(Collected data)
◆ ◆ ◆ ◆ ◆

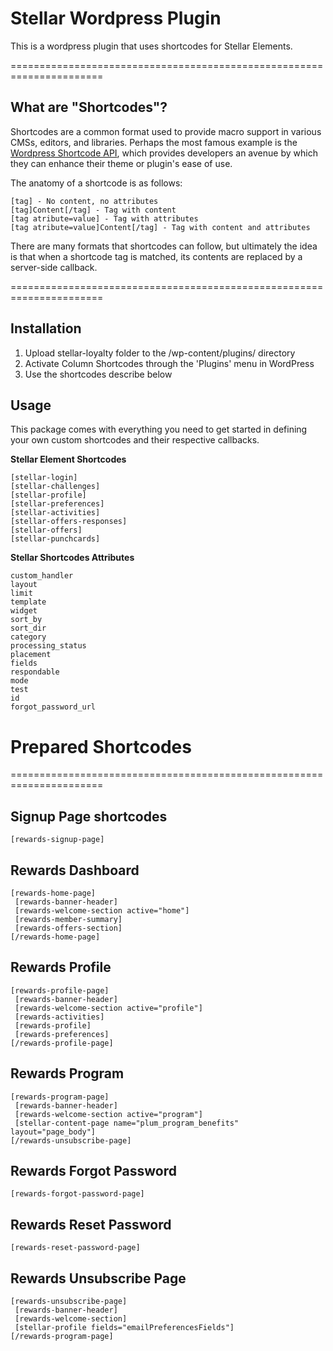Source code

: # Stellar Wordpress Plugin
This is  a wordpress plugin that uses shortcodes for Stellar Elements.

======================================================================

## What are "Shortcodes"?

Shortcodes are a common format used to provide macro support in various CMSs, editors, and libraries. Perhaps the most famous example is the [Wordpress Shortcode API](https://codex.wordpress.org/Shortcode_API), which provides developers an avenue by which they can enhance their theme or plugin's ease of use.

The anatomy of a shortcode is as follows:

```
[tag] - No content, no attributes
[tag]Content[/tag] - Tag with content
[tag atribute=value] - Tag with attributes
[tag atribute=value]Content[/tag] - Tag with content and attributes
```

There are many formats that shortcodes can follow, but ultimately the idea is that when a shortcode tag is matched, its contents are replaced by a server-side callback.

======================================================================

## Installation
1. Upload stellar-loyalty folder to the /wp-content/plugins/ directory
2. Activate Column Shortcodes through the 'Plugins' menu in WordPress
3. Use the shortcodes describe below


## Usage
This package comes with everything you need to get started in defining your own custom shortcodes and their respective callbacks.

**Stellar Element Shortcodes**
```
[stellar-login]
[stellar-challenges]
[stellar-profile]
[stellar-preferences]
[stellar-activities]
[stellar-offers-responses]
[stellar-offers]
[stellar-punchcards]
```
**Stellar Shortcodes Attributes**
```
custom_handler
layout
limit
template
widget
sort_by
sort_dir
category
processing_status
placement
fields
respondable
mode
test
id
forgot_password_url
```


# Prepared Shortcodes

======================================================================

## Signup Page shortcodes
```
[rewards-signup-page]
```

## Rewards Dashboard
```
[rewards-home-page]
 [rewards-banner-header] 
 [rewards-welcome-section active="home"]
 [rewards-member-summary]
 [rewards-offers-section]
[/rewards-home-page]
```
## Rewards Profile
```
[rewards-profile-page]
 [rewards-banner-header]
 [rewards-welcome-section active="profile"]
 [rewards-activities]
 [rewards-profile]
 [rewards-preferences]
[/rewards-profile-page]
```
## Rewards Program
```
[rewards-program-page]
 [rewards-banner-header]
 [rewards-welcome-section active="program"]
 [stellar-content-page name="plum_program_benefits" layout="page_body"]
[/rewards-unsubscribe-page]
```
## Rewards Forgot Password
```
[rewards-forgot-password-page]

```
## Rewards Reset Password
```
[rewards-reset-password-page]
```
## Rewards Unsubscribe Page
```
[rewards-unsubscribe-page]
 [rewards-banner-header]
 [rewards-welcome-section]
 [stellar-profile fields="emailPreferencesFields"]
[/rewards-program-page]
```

◆ ◆ ◆ ◆ ◆

### WHAT IS EXPECTED
Look through the lines above and collect those with the word "home".

### WRITTEN SOLUTION
[rewards-home-page]
 [rewards-welcome-section active="home"]
[/rewards-home-page]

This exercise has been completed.